Kirk Hammett Lost 250 Potential Metallica Riffs
Leading up to working on a new Metallica LP, guitarist Kirk Hammett started the habit of recording his song ideas onto his iPhone. By a certain point, he’d amassed what he estimated to be 250 riffs, but then about six months ago – to use his words from a recent interview with Hatebreed frontman Jamey Jasta (via Blabbermouth) – “something very unfortunate happened.” He lost the phone. Worse yet, he’d never backed it up.
“When it happened, I was bummed out for about two or three days,” he said in the interview, which was part of Jasta’s podcast. The guitarist then went on to explain that he’d “just plain lost it.” “I’m still looking for it to this day,” he said. “I just set it somewhere and…it still might turn up. I’m hoping it will. To try to remember those riffs? I can only remember, like, eight of ’em. So I just chalked it down to maybe it just wasn’t meant to be and I’ll just move forward with it.”
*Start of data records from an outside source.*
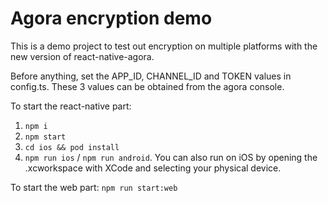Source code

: # Agora encryption demo
This is a demo project to test out encryption on multiple platforms
with the new version of react-native-agora.

Before anything, set the APP_ID, CHANNEL_ID and TOKEN values in config.ts.
These 3 values can be obtained from the agora console.

To start the react-native part:
1) `npm i`
2) `npm start`
3) `cd ios && pod install`
4) `npm run ios` / `npm run android`. You can also run on iOS by opening the .xcworkspace
with XCode and selecting your physical device.

To start the web part: `npm run start:web`
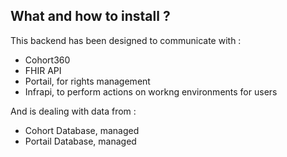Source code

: ## What and how to install ?


This backend has been designed to communicate with :
- Cohort360
- FHIR API
- Portail, for rights management
- Infrapi, to perform actions on workng environments for users

And is dealing with data from :
- Cohort Database, managed
- Portail Database, managed


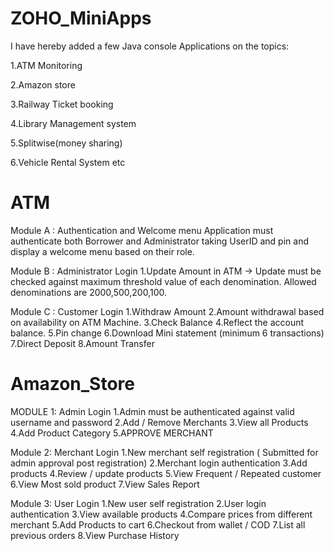 # ZOHO_MiniApps


I have hereby added a few Java console Applications on the topics:

1.ATM Monitoring

2.Amazon store

3.Railway Ticket booking 

4.Library Management system

5.Splitwise(money sharing) 

6.Vehicle Rental System etc

# ATM


Module A : Authentication and Welcome menu 
Application must authenticate both Borrower and Administrator taking UserID and pin and display a welcome menu based on their role. 

Module B : Administrator Login
1.Update Amount in ATM -> Update must be checked against maximum threshold value of each denomination. Allowed denominations are 2000,500,200,100.

Module C : Customer Login
1.Withdraw Amount
2.Amount withdrawal based on availability on ATM Machine.
3.Check Balance
4.Reflect the account balance.
5.Pin change
6.Download Mini statement (minimum 6 transactions)
7.Direct Deposit
8.Amount Transfer

# Amazon_Store

MODULE 1: Admin Login
1.Admin must be authenticated against valid username and password
2.Add / Remove Merchants
3.View all Products
4.Add Product Category
5.APPROVE MERCHANT

Module 2: Merchant Login
1.New merchant self registration ( Submitted for admin approval post registration)
2.Merchant login authentication
3.Add products
4.Review / update products
5.View Frequent / Repeated customer
6.View Most sold product
7.View Sales Report

Module 3: User Login
1.New user self registration
2.User login authentication
3.View available products
4.Compare prices from different merchant
5.Add Products to cart
6.Checkout from wallet / COD
7.List all previous orders
8.View Purchase History

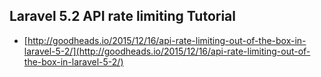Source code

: ## Laravel 5.2 API rate limiting Tutorial

* [http://goodheads.io/2015/12/16/api-rate-limiting-out-of-the-box-in-laravel-5-2/](http://goodheads.io/2015/12/16/api-rate-limiting-out-of-the-box-in-laravel-5-2/)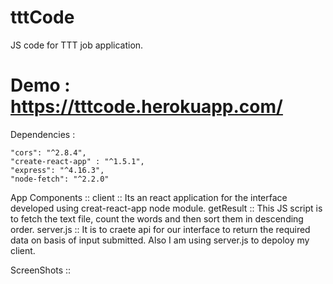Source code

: # tttCode
JS code for TTT job application.

# Demo : https://tttcode.herokuapp.com/

Dependencies : 

    "cors": "^2.8.4",    
    "create-react-app" : "^1.5.1",
    "express": "^4.16.3",
    "node-fetch": "^2.2.0"

App Components :: 
    client :: Its an react application for the interface developed using creat-react-app node module.
    getResult :: This JS script is to fetch the text file, count the words and then sort them in descending order.
    server.js :: It is to craete api for our interface to return the required data on basis of input submitted.
                 Also I am using server.js to depoloy my client.
                 
ScreenShots :: 

    
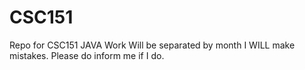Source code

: # CSC151
Repo for CSC151 JAVA Work
Will be separated by month
I WILL make mistakes. Please do inform me if I do.

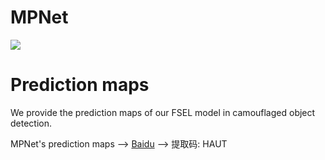 # MPNet
![](https)

# Prediction maps
We provide the prediction maps of our FSEL model in camouflaged object detection.

MPNet's prediction maps -->  [Baidu](https://pan.baidu.com/s/1cJSfzD-izhIX946K5b1mkg) -->  提取码: HAUT  
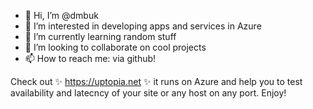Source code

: - 👋 Hi, I’m @dmbuk
- 👀 I’m interested in developing apps and services in Azure
- 🌱 I’m currently learning random stuff
- 💞️ I’m looking to collaborate on cool projects
- 📫 How to reach me: via github!

Check out ✨ https://uptopia.net ✨ it runs on Azure and help you to test availability and latecncy of your site or any host on any port. Enjoy! 
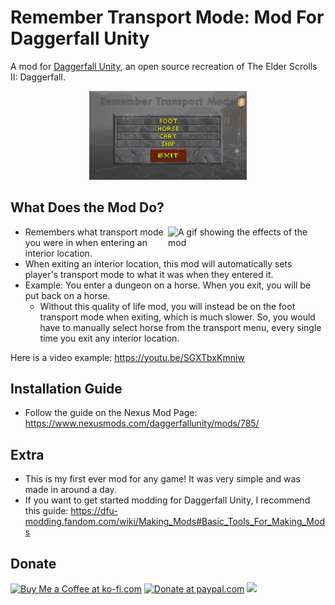 # Remember Transport Mode: Mod For Daggerfall Unity

A mod for [Daggerfall Unity](https://github.com/Interkarma/daggerfall-unity), an open source recreation of The Elder Scrolls II: Daggerfall.

<p align="center">
  <img width="50%" src="https://raw.githubusercontent.com/ArshvirGoraya/Remember-Transport-Mode/main/.github/Images/Remember%20Transportaion%20Mode%20Picture%20-%20small.jpg" alt="Heasder Image for Remember Transport Mode Mod" />
</p>

## What Does the Mod Do?

<img align="right" width="50%" src="https://github.com/ArshvirGoraya/Remember-Transport-Mode/blob/main/.github/Images/RememberTransportMode-DaggerfallUnityMod-Giffablevideo.gif" alt="A gif showing the effects of the mod" />

- Remembers what transport mode you were in when entering an interior location.
- When exiting an interior location, this mod will automatically sets player's transport mode to what it was when they entered it.
- Example: You enter a dungeon on a horse. When you exit, you will be put back on a horse.
  - Without this quality of life mod, you will instead be on the foot transport mode when exiting, which is much slower. So, you would have to manually select horse from the transport menu, every single time you exit any interior location.

Here is a video example: https://youtu.be/SGXTbxKmniw



## Installation Guide

- Follow the guide on the Nexus Mod Page: https://www.nexusmods.com/daggerfallunity/mods/785/

## Extra

- This is my first ever mod for any game! It was very simple and was made in around a day.
- If you want to get started modding for Daggerfall Unity, I recommend this guide: <https://dfu-modding.fandom.com/wiki/Making_Mods#Basic_Tools_For_Making_Mods>

## Donate
<a align="left" href='https://ko-fi.com/Z8Z6NP272' target='_blank'><img height='36' src='https://storage.ko-fi.com/cdn/kofi2.png?v=3' alt='Buy Me a Coffee at ko-fi.com' /></a>
<a href='https://www.paypal.com/donate/?hosted_button_id=6898PNAVV5QRC' target='_blank'><img width='108' src='https://github.com/user-attachments/assets/0b96763f-b586-4abb-9d42-216aab7ccb20' alt='Donate at paypal.com' /></a>
<a href='https://github.com/sponsors/ArshvirGoraya' target='_blank'><img height='30' src='https://github.com/user-attachments/assets/0e5debd6-531b-463a-a67a-e55e85102ddc'/></a>
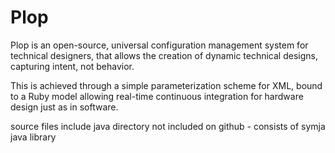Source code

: # Plop
Plop is an open-source, universal configuration management system for technical designers,
that allows the creation of dynamic technical designs, capturing intent, not behavior.

This is achieved through a simple parameterization scheme for XML, bound to a Ruby model
allowing real-time continuous integration for hardware design just as in software.




source files include java directory not included on github - consists of symja java library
He also addressed the podcast’s listeners: “All you musicians out there who use your phone, make sure it’s backed up. Right?!”
Hammett also offered an update on the group’s new album, calling it “super riffy” and “super heavy.” “It’s a lot similar to [2008’s] Death Magnetic, but different in certain parts. James [Hetfield] is doing a lot of really, really cool melody stuff these days, a lot of vocal layers. ‘Lords of Summer’ is a good example of that, the beginning…. There’s a couple of songs that remind me of something on [1988’s] …And Justice for All, but the album doesn’t sound like …And Justice for All.”
Earlier this month, Hammett estimated that the group was about 30 percent done with the new record. “We have a lot of good songs [but] the songs are ever-changing at this point,” he told Billboard.
The group’s bassist, Robert Trujillo, told Rolling Stone also in April that “what we’re doing sounds heavy” and, with a laugh, that “it’s sounding like Metallica.” Meanwhile, Lars Ulrich exclaimed, “We are fucking in it,” when Rolling Stone asked him about the record’s progress in March. “It’s pretty close,” he said at the time.
“In our world, there’s been a distinct difference between the creative phase and the recording phase,” Ulrich said. “With this project, we’re trying to bridge the two a little more organically and not have there be such a great divide between the processes. We want to see if we can bring some of the creative curiosity, the impulsive stuff that happens when you’re first playing a song into the studio.”